Responsibility for a dying parent, taking pleasure in a first baby, marriage to a man with kids and an angry ex-wife. Despite her gift for gorgeous prose, Phillips (Shelter, 1994, etc.) is not entirely successful in breathing new life into this combination of domestic dramas so familiar in fiction and women's lives today.

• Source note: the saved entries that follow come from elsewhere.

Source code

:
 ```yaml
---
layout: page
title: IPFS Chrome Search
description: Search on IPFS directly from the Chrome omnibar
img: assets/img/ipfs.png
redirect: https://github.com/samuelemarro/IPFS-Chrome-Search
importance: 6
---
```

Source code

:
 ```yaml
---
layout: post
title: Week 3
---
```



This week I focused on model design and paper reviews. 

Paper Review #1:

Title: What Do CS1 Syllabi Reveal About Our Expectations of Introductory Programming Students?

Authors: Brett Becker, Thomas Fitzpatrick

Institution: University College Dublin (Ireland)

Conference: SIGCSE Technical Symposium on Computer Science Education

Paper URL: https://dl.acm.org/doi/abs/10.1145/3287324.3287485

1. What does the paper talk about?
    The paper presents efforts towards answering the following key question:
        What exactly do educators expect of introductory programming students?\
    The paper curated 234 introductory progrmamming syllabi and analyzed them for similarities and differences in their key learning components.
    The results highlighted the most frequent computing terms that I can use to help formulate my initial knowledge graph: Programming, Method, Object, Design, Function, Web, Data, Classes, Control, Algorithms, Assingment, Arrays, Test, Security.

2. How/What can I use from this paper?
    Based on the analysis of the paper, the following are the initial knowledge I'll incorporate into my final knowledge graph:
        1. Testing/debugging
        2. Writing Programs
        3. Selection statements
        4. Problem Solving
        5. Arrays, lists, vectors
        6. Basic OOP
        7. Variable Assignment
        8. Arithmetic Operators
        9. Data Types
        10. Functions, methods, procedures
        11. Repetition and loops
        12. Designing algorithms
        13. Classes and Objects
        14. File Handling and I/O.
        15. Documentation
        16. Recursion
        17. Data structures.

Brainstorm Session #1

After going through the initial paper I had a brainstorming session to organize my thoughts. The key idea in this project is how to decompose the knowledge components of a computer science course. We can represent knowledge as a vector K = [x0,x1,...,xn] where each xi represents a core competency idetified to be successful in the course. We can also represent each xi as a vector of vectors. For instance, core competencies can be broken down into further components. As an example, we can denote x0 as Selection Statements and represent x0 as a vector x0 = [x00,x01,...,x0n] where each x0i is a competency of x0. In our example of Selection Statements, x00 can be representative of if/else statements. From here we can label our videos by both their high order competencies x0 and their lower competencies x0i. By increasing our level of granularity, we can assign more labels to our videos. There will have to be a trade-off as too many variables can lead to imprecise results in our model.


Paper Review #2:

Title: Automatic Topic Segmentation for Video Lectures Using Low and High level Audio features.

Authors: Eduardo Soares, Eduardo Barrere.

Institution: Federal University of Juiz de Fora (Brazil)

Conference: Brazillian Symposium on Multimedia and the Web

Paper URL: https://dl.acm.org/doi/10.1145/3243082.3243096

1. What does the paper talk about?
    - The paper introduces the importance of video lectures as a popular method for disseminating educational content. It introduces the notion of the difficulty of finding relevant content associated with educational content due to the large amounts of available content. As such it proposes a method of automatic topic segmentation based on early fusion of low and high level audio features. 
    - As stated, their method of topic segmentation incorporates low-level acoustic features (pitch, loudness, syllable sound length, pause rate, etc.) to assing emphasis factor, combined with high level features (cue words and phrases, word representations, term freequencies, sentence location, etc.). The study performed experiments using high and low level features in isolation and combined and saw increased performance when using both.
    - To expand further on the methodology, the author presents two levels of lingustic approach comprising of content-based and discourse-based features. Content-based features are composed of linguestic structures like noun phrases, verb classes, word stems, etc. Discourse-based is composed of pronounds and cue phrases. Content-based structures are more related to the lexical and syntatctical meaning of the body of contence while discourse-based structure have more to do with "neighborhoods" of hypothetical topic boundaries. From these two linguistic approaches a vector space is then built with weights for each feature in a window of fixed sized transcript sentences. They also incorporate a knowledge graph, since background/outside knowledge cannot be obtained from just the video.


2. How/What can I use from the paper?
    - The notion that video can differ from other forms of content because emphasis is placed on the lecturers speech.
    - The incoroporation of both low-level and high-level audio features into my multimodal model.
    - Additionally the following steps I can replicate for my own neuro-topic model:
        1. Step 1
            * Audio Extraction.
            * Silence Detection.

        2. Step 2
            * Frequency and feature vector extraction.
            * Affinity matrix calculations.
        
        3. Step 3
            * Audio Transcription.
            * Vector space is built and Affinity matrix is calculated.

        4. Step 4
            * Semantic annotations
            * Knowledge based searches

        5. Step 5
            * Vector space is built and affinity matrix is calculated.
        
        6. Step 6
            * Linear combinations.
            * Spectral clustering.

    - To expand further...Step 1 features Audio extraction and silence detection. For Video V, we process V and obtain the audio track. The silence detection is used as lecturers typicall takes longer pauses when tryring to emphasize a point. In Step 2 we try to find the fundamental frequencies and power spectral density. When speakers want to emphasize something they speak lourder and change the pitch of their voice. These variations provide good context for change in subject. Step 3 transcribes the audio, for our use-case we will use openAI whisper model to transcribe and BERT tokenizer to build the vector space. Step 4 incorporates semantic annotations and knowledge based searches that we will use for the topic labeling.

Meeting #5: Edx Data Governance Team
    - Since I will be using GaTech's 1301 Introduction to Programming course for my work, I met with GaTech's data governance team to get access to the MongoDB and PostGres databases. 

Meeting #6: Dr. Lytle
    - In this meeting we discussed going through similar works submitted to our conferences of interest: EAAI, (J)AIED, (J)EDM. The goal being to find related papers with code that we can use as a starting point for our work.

Kate Tateman, a poet in Boston, is pregnant. Involved with the expectant father, Matt, for eight months, she cannot marry him until his divorce is final. Not that his first marriage's breakup was Kate's fault—the ex-wife left first—but Kate must deal with Matt's two young sons' difficulties adjusting to her. Meanwhile, in Virginia, Kate's mother, Katherine, has been diagnosed with terminal cancer. Mother and daughter are close, with few frictions, and no one questions that Kate will be Katherine's primary caretaker when the time comes. As Kate's pregnancy progresses, so does Katherine's cancer, and she moves in with Kate and Matt in Boston. The baby is born, Matt and Kate marry, Matt's sons make noisy, sometimes heartbreaking demands, Katherine weakens. Kate feeds, launders, nurtures. Her often thought-provoking musings are refreshingly lacking in cynicism, although her interspersed memories of a visit to India the year before, when she was free of responsibility, seem a bit contrived. At her best, Phillips builds scenes through sensory details and sharp dialogue. Kate's passionate love for her infant son is particularly well rendered, as is her deep tenderness toward her mother. Unfortunately, though, the story itself drags, thanks in part to needlessly repetitive bits of basic information. Meanwhile, Kate's relationship with Matt, who lacks a defined personality, never rises above lukewarm. And because Phillips insulates Kate from any character flaws, anger, or even much regret, Kate feels a little too perfect, too smart, her righteousness somewhat off-putting. No Pampers for her baby.
An ambitious if uneven attempt to write passionately in a minor key about commonplace yet central life experiences.